# Action item
Every line of the following records that includes "ICLR" should be copied.

*** Opening of Records for processing ***

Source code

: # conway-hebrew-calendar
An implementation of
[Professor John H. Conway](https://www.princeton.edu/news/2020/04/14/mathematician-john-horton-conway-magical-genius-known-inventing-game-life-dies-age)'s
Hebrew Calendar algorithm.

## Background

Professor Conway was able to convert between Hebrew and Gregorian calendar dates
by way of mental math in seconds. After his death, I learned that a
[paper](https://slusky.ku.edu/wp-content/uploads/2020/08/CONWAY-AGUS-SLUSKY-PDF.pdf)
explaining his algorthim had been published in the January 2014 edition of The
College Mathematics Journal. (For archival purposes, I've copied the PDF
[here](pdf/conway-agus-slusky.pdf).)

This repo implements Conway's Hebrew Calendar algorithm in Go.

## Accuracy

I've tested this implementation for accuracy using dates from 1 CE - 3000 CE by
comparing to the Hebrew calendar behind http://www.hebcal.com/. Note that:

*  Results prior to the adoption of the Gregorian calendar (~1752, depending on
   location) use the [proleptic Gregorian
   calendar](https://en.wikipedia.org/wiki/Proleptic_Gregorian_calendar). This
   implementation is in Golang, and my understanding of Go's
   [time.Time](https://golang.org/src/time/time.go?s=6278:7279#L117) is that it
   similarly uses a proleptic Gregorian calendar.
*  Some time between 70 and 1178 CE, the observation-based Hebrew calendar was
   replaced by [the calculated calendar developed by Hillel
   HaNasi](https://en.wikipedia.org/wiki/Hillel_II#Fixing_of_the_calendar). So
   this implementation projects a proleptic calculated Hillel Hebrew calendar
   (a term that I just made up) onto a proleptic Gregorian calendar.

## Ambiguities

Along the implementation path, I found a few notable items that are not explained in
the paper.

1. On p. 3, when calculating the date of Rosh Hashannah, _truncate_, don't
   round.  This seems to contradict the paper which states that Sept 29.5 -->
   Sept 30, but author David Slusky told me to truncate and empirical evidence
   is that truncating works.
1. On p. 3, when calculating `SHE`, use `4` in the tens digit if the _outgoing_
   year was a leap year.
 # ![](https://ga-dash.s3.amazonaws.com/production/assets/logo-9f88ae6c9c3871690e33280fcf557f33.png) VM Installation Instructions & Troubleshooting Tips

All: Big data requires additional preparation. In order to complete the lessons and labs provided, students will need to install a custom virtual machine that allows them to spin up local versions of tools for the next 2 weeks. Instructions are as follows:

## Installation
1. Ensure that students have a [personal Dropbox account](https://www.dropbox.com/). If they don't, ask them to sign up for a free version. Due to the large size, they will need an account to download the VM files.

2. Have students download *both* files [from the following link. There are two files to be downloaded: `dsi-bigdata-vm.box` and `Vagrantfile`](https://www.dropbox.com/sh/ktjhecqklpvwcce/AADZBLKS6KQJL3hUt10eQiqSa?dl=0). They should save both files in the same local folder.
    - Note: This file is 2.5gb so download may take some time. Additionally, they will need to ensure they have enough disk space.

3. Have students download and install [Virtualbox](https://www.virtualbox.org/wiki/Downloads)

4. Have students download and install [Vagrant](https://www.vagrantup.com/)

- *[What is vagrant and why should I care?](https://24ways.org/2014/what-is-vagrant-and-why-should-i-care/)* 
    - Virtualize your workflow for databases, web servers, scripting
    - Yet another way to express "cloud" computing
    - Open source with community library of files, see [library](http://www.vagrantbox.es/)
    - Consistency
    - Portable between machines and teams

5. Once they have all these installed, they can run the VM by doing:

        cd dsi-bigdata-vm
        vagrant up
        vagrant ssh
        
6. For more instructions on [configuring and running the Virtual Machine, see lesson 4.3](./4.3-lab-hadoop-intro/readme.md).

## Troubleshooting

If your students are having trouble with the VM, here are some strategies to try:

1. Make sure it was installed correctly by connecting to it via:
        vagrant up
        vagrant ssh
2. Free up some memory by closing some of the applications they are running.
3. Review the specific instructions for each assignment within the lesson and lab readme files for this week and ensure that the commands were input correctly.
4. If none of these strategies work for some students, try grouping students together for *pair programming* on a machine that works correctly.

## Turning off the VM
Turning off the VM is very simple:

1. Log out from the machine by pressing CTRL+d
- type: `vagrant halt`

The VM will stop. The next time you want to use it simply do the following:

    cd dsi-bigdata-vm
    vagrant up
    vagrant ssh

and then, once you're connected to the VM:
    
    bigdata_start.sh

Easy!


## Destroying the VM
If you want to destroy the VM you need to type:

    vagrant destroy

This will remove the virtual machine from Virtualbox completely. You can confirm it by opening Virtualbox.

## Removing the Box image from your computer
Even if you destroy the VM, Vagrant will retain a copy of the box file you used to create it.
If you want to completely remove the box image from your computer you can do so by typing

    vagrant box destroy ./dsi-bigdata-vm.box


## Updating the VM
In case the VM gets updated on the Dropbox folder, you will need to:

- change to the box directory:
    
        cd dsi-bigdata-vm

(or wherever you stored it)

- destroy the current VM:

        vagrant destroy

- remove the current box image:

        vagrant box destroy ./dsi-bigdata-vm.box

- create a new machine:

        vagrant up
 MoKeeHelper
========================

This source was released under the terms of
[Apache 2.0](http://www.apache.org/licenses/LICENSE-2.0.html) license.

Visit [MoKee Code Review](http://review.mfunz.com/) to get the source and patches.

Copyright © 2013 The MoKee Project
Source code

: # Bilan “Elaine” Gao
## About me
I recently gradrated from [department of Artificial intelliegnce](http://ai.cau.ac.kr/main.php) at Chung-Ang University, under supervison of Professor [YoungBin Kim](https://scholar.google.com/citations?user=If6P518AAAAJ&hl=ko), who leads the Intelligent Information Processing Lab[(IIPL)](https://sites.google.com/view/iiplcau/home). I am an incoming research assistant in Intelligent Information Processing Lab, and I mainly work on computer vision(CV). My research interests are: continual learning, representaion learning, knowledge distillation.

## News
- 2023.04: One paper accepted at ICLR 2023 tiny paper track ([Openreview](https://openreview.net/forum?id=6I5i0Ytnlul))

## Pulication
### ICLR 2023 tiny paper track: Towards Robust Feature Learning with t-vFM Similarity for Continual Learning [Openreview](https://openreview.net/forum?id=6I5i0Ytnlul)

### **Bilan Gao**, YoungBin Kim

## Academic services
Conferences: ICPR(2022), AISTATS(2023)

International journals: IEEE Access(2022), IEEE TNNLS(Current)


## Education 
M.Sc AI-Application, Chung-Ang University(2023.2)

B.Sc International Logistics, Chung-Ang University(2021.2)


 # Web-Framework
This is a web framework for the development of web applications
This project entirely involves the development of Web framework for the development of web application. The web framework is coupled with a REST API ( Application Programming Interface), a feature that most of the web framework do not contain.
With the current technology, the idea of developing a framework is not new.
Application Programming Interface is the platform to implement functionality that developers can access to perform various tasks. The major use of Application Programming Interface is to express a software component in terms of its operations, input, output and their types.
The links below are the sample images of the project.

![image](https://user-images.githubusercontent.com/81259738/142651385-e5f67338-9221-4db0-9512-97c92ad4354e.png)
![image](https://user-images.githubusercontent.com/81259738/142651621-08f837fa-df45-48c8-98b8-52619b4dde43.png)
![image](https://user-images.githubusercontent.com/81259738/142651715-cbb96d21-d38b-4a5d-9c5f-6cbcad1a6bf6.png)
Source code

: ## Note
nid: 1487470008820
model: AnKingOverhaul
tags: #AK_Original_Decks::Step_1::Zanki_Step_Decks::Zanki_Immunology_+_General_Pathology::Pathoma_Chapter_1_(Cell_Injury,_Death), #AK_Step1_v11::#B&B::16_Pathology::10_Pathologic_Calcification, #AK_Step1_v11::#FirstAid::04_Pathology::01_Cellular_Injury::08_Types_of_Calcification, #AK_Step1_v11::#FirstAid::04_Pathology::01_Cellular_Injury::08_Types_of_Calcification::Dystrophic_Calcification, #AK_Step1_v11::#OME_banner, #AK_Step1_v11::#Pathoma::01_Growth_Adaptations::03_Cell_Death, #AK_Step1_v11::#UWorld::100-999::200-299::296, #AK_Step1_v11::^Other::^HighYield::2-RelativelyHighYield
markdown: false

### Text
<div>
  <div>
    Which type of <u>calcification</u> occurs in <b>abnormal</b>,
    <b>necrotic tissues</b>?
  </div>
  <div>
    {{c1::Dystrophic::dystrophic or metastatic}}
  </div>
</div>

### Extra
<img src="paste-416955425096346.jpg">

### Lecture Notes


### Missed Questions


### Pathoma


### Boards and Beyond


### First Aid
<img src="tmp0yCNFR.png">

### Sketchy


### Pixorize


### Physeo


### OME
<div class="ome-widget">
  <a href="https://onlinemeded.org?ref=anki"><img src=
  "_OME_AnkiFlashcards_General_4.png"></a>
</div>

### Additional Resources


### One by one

*** Close of Records for processing ***

# Answer for this exercise
- 2023.04: One paper accepted at ICLR 2023 tiny paper track ([Openreview](https://openreview.net/forum?id=6I5i0Ytnlul))
### ICLR 2023 tiny paper track: Towards Robust Feature Learning with t-vFM Similarity for Continual Learning [Openreview](https://openreview.net/forum?id=6I5i0Ytnlul)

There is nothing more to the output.